-- Data in this exercise follows --

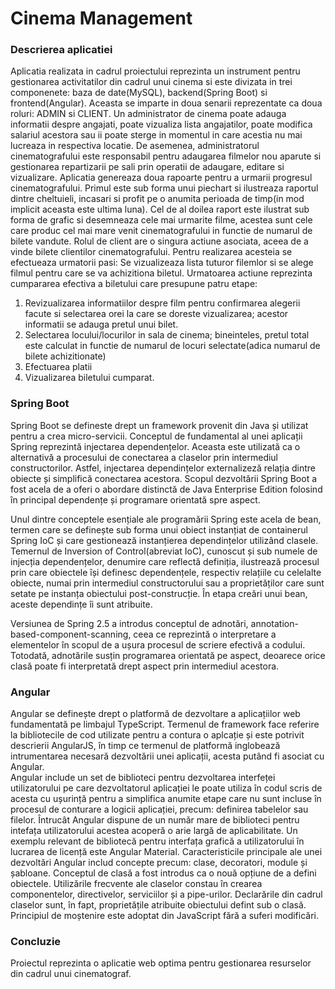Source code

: # Cinema Management

### Descrierea aplicatiei
Aplicatia realizata in cadrul proiectului reprezinta un instrument pentru gestionarea activitatilor din cadrul unui cinema si este divizata in trei componenete: baza de date(MySQL), backend(Spring Boot) si frontend(Angular). Aceasta se imparte in doua senarii reprezentate ca doua roluri: ADMIN si CLIENT.
Un administrator de cinema poate adauga informatii despre angajati, poate vizualiza lista angajatilor, poate modifica salariul acestora sau ii poate sterge in momentul in care acestia nu mai lucreaza in respectiva locatie. De asemenea, administratorul cinematografului este responsabil pentru adaugarea filmelor nou aparute si gestionarea repartizarii pe sali prin operatii de adaugare, editare si vizualizare.
Aplicatia genereaza doua rapoarte pentru a urmarii progresul cinematografului. Primul este sub forma unui piechart si ilustreaza raportul dintre cheltuieli, incasari si profit pe o anumita perioada de timp(in mod implicit aceasta este ultima luna). Cel de al doilea raport este ilustrat sub forma de grafic si desemneaza cele mai urmarite filme, acestea sunt cele care produc cel mai mare venit cinematografului in functie de numarul de bilete vandute.
Rolul de client are o singura actiune asociata, aceea de a vinde bilete clientilor cinematografului.
Pentru realizarea acesteia se efectueaza urmatorii pasi:
Se vizualizeaza lista tuturor filemlor si se alege filmul pentru care se va achizitiona biletul.
Urmatoarea actiune reprezinta cumpararea efectiva a biletului care presupune patru etape:
1. Revizualizarea informatiilor despre film pentru confirmarea alegerii facute si selectarea orei la care se doreste vizualizarea; acestor informatii se adauga pretul unui bilet.
2. Selectarea locului/locurilor in sala de cinema; bineinteles, pretul total este calculat in functie de numarul de locuri selectate(adica numarul de bilete achizitionate)
3. Efectuarea platii 
4. Vizualizarea biletului cumparat.

### Spring Boot
Spring Boot se defineste drept un framework provenit din Java și utilizat pentru a crea micro-servicii.  Conceptul de fundamental al unei aplicații Spring reprezintă injectarea dependențelor. Aceasta este utilizată ca o alternativă a procesului de conectarea a claselor prin intermediul constructorilor. Astfel, injectarea dependințelor externalizeză relația dintre obiecte și simplifică conectarea acestora. Scopul dezvoltării Spring Boot a fost acela de a oferi o abordare distinctă de Java Enterprise Edition folosind în principal dependențe și programare orientată spre aspect. 

Unul dintre conceptele esențiale ale programării Spring este acela de bean, termen care se definește sub forma unui obiect instanțiat de containerul Spring IoC și care gestionează instanțierea dependințelor utilizând clasele. Temernul de Inversion of Control(abreviat IoC), cunoscut și sub numele de injecția dependențelor, denumire care reflectă definiția, ilustrează procesul prin care obiectele își definesc dependențele, respectiv relațiile cu celelalte obiecte, numai prin intermediul constructorului sau a proprietăților care sunt setate pe instanța obiectului post-construcție. În etapa creări unui bean, aceste dependințe îi sunt atribuite.

Versiunea de Spring 2.5 a introdus conceptul de adnotări, annotation-based-component-scanning, ceea ce reprezintă o interpretare a elementelor în scopul de a ușura procesul de scriere efectivă a codului. Totodată, adnotările susțin programarea orientată pe aspect, deoarece orice clasă poate fi interpretată drept aspect prin intermediul acestora. 

### Angular
 
 Angular se definește drept o platformă de dezvoltare a aplicațiilor web fundamentată pe limbajul TypeScript. Termenul de framework face referire la bibliotecile de cod utilizate pentru a contura o aplcație și este potrivit descrierii AngularJS, în timp ce termenul de platformă inglobează intrumentarea necesară dezvoltării unei aplicații, acesta putând fi asociat cu Angular.  
 Angular include un set de biblioteci pentru dezvoltarea interfeței utilizatorului pe care dezvoltatorul aplicației le poate utiliza în codul scris de acesta cu ușurință pentru a simplifica anumite etape care nu sunt incluse în procesul de conturare a logicii aplicației, precum: definirea tabelelor sau filelor. Întrucât Angular dispune de un număr mare de biblioteci pentru intefața utilizatorului acestea acoperă o arie largă de aplicabilitate. Un exemplu relevant de bibliotecă pentru interfața grafică a utilizatorului în lucrarea de licență este Angular Material. 
 Caracteristicile principale ale unei dezvoltări Angular includ concepte precum: clase, decoratori, module și șabloane. Conceptul de clasă a fost introdus ca o nouă opțiune de a defini obiectele. Utilizările frecvente ale claselor constau în crearea componentelor, directivelor, serviciilor și a pipe-urilor. Declarările din cadrul claselor sunt, în fapt, proprietățile atribuite obiectului defint sub o clasă. Principiul de moștenire este adoptat din JavaScript fără a suferi modificări. 
 
### Concluzie
Proiectul reprezinta o aplicatie web optima pentru gestionarea resurselor din cadrul unui cinematograf.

-- Data in this exercise concluded --

Please quote exactly the run of lines that starts the entries and ends at the line containing "Aplicatia realizata in", leaving out every picture.

■ Answer section:
Source code

: # Cinema Management

### Descrierea aplicatiei
Aplicatia realizata in cadrul proiectului reprezinta un instrument pentru gestionarea activitatilor din cadrul unui cinema si este divizata in trei componenete: baza de date(MySQL), backend(Spring Boot) si frontend(Angular). Aceasta se imparte in doua senarii reprezentate ca doua roluri: ADMIN si CLIENT.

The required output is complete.